[[ Input data open ]]

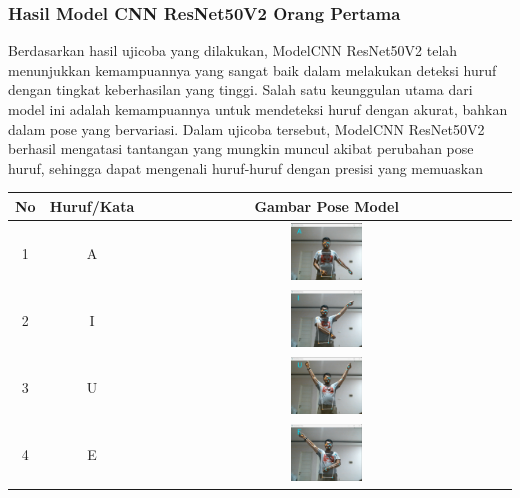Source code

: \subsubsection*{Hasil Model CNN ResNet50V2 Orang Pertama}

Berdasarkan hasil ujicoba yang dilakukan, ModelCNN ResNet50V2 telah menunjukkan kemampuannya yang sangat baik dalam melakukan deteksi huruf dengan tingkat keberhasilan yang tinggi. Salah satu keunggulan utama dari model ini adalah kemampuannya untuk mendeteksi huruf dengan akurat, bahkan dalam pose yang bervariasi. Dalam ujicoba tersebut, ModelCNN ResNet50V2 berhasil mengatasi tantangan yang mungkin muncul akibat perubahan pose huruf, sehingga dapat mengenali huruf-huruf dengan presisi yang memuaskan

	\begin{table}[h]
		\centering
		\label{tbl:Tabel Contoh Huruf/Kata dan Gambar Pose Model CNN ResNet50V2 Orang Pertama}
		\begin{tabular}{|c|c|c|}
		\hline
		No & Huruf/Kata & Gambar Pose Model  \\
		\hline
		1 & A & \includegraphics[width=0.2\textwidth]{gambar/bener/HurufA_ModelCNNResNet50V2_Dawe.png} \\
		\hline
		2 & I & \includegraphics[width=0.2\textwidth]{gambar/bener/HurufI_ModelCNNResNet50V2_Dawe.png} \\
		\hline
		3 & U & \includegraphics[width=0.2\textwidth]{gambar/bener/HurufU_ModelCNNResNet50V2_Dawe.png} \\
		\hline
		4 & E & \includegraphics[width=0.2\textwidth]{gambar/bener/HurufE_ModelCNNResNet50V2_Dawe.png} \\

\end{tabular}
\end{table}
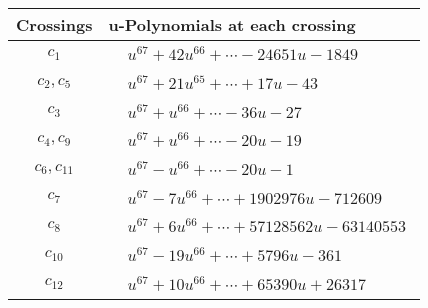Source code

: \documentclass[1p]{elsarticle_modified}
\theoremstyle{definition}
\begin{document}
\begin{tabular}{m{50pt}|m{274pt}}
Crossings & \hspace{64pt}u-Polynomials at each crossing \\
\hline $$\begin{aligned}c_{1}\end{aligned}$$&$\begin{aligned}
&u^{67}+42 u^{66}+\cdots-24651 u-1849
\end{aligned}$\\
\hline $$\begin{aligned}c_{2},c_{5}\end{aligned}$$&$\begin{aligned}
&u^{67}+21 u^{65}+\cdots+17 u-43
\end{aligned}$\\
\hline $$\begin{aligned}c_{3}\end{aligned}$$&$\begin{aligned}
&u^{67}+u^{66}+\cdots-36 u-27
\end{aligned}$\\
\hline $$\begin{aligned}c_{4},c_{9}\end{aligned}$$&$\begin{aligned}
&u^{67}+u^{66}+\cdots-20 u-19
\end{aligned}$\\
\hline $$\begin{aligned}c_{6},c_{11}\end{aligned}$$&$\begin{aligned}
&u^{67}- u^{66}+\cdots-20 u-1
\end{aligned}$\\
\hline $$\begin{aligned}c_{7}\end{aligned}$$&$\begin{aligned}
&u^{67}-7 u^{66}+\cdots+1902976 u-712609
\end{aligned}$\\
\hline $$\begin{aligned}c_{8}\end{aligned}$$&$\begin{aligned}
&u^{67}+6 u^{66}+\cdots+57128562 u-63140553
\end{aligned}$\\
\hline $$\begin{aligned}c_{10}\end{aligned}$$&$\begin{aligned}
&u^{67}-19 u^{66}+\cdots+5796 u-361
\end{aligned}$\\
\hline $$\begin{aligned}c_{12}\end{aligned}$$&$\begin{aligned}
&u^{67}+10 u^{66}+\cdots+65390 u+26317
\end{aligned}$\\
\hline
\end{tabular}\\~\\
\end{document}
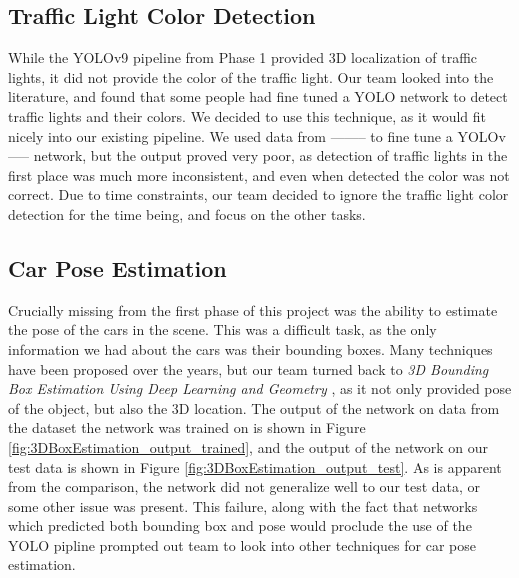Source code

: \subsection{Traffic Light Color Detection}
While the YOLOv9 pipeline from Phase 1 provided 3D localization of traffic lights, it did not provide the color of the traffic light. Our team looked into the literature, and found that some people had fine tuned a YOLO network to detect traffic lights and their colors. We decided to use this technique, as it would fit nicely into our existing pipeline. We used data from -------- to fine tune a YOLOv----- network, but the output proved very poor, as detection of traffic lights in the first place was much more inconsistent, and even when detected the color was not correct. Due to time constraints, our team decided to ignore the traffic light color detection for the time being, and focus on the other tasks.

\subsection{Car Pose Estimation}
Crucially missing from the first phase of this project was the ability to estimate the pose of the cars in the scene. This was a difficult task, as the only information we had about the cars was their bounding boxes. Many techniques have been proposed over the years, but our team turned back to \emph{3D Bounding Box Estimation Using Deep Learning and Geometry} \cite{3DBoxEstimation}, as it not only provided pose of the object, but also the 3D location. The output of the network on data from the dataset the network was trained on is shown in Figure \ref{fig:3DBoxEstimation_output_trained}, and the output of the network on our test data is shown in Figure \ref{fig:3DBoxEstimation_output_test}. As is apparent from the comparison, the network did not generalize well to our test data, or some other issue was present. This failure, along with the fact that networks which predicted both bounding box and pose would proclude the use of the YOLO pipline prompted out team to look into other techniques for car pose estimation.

[[ Input data closed ]]

**What is needed**
Figure out how many lines of the data hold "width", and answer with the number only.

**Expected output**
4